Stored data:
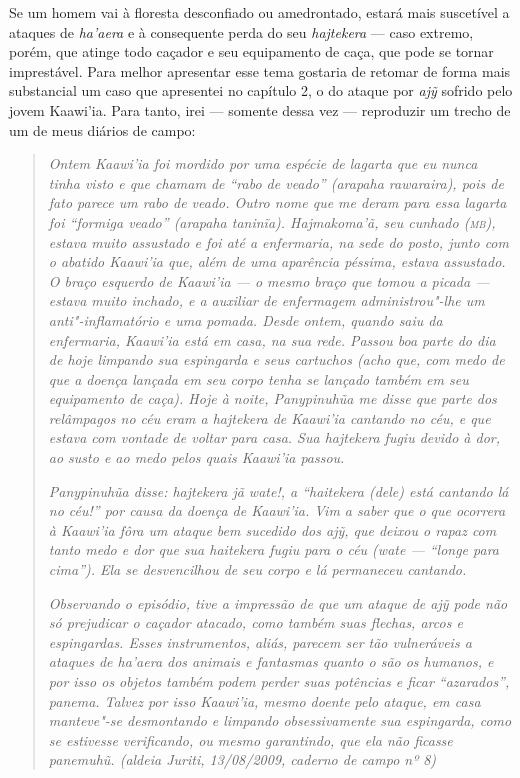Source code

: Se um homem vai à floresta desconfiado ou amedrontado, estará mais
suscetível a ataques de \emph{ha'aera} e à consequente perda do seu
\emph{hajtekera} --- caso extremo, porém, que atinge todo caçador e seu
equipamento de caça, que pode se tornar imprestável. Para melhor
apresentar esse tema gostaria de retomar de forma mais substancial um
caso que apresentei no capítulo 2, o do ataque por \emph{ajỹ} sofrido
pelo jovem Kaawi'ia. Para tanto, irei --- somente dessa vez --- reproduzir
um trecho de um de meus diários de campo:

\begin{quote}
\emph{Ontem Kaawi'ia foi mordido por uma espécie de lagarta que eu nunca
tinha visto e que chamam de ``rabo de veado'' (arapaha rawaraira), pois de
fato parece um rabo de veado. Outro nome que me deram para essa lagarta
foi ``formiga veado'' (arapaha taninĩa). Hajmakoma'ã, seu cunhado (\textsc{mb}),
estava muito assustado e foi até a enfermaria, na sede do posto, junto
com o abatido Kaawi'ia que, além de uma aparência péssima, estava
assustado. O braço esquerdo de Kaawi'ia --- o mesmo braço que tomou a
picada --- estava muito inchado, e a auxiliar de enfermagem
administrou"-lhe um anti"-inflamatório e uma pomada. Desde ontem, quando
saiu da enfermaria, Kaawi'ia está em casa, na sua rede. Passou boa parte
do dia de hoje limpando sua espingarda e seus cartuchos (acho que, com
medo de que a doença lançada em seu corpo tenha se lançado também em seu
equipamento de caça). Hoje à noite, Panypinuhũa me disse que parte dos
relâmpagos no céu eram a hajtekera de Kaawi'ia cantando no céu, e que
estava com vontade de voltar para casa. Sua hajtekera fugiu devido à
dor, ao susto e ao medo pelos quais Kaawi'ia passou.}

\emph{Panypinuhũa disse: hajtekera jã wate!, a ``haitekera (dele) está
cantando lá no céu!'' por causa da doença de Kaawi'ia. Vim a saber que o
que ocorrera à Kaawi'ia fôra um ataque bem sucedido dos ajỹ, que deixou
o rapaz com tanto medo e dor que sua haitekera fugiu para o céu (wate ---
``longe para cima''). Ela se desvencilhou de seu corpo e lá permaneceu
cantando.}

\emph{Observando o episódio, tive a impressão de que um ataque de ajỹ
pode não só prejudicar o caçador atacado, como também suas flechas,
arcos e espingardas. Esses instrumentos, aliás, parecem ser tão
vulneráveis a ataques de ha'aera dos animais e fantasmas quanto o são os
humanos, e por isso os objetos também podem perder suas potências e
ficar ``azarados'', panema. Talvez por isso Kaawi'ia, mesmo doente pelo
ataque, em casa manteve"-se desmontando e limpando obsessivamente sua
espingarda, como se estivesse verificando, ou mesmo garantindo, que ela
não ficasse panemuhũ. (aldeia Juriti, 13/08/2009, caderno de campo nº
8)}
\end{quote}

- PROBLEM DETAILS
Reproduce the records in full, exactly as they appear, and show none of the pictures.

- SOLVED PROBLEM
Source code

: Se um homem vai à floresta desconfiado ou amedrontado, estará mais
suscetível a ataques de \emph{ha'aera} e à consequente perda do seu
\emph{hajtekera} --- caso extremo, porém, que atinge todo caçador e seu
equipamento de caça, que pode se tornar imprestável. Para melhor
apresentar esse tema gostaria de retomar de forma mais substancial um
caso que apresentei no capítulo 2, o do ataque por \emph{ajỹ} sofrido
pelo jovem Kaawi'ia. Para tanto, irei --- somente dessa vez --- reproduzir
um trecho de um de meus diários de campo:

\begin{quote}
\emph{Ontem Kaawi'ia foi mordido por uma espécie de lagarta que eu nunca
tinha visto e que chamam de ``rabo de veado'' (arapaha rawaraira), pois de
fato parece um rabo de veado. Outro nome que me deram para essa lagarta
foi ``formiga veado'' (arapaha taninĩa). Hajmakoma'ã, seu cunhado (\textsc{mb}),
estava muito assustado e foi até a enfermaria, na sede do posto, junto
com o abatido Kaawi'ia que, além de uma aparência péssima, estava
assustado. O braço esquerdo de Kaawi'ia --- o mesmo braço que tomou a
picada --- estava muito inchado, e a auxiliar de enfermagem
administrou"-lhe um anti"-inflamatório e uma pomada. Desde ontem, quando
saiu da enfermaria, Kaawi'ia está em casa, na sua rede. Passou boa parte
do dia de hoje limpando sua espingarda e seus cartuchos (acho que, com
medo de que a doença lançada em seu corpo tenha se lançado também em seu
equipamento de caça). Hoje à noite, Panypinuhũa me disse que parte dos
relâmpagos no céu eram a hajtekera de Kaawi'ia cantando no céu, e que
estava com vontade de voltar para casa. Sua hajtekera fugiu devido à
dor, ao susto e ao medo pelos quais Kaawi'ia passou.}

\emph{Panypinuhũa disse: hajtekera jã wate!, a ``haitekera (dele) está
cantando lá no céu!'' por causa da doença de Kaawi'ia. Vim a saber que o
que ocorrera à Kaawi'ia fôra um ataque bem sucedido dos ajỹ, que deixou
o rapaz com tanto medo e dor que sua haitekera fugiu para o céu (wate ---
``longe para cima''). Ela se desvencilhou de seu corpo e lá permaneceu
cantando.}

\emph{Observando o episódio, tive a impressão de que um ataque de ajỹ
pode não só prejudicar o caçador atacado, como também suas flechas,
arcos e espingardas. Esses instrumentos, aliás, parecem ser tão
vulneráveis a ataques de ha'aera dos animais e fantasmas quanto o são os
humanos, e por isso os objetos também podem perder suas potências e
ficar ``azarados'', panema. Talvez por isso Kaawi'ia, mesmo doente pelo
ataque, em casa manteve"-se desmontando e limpando obsessivamente sua
espingarda, como se estivesse verificando, ou mesmo garantindo, que ela
não ficasse panemuhũ. (aldeia Juriti, 13/08/2009, caderno de campo nº
8)}
\end{quote}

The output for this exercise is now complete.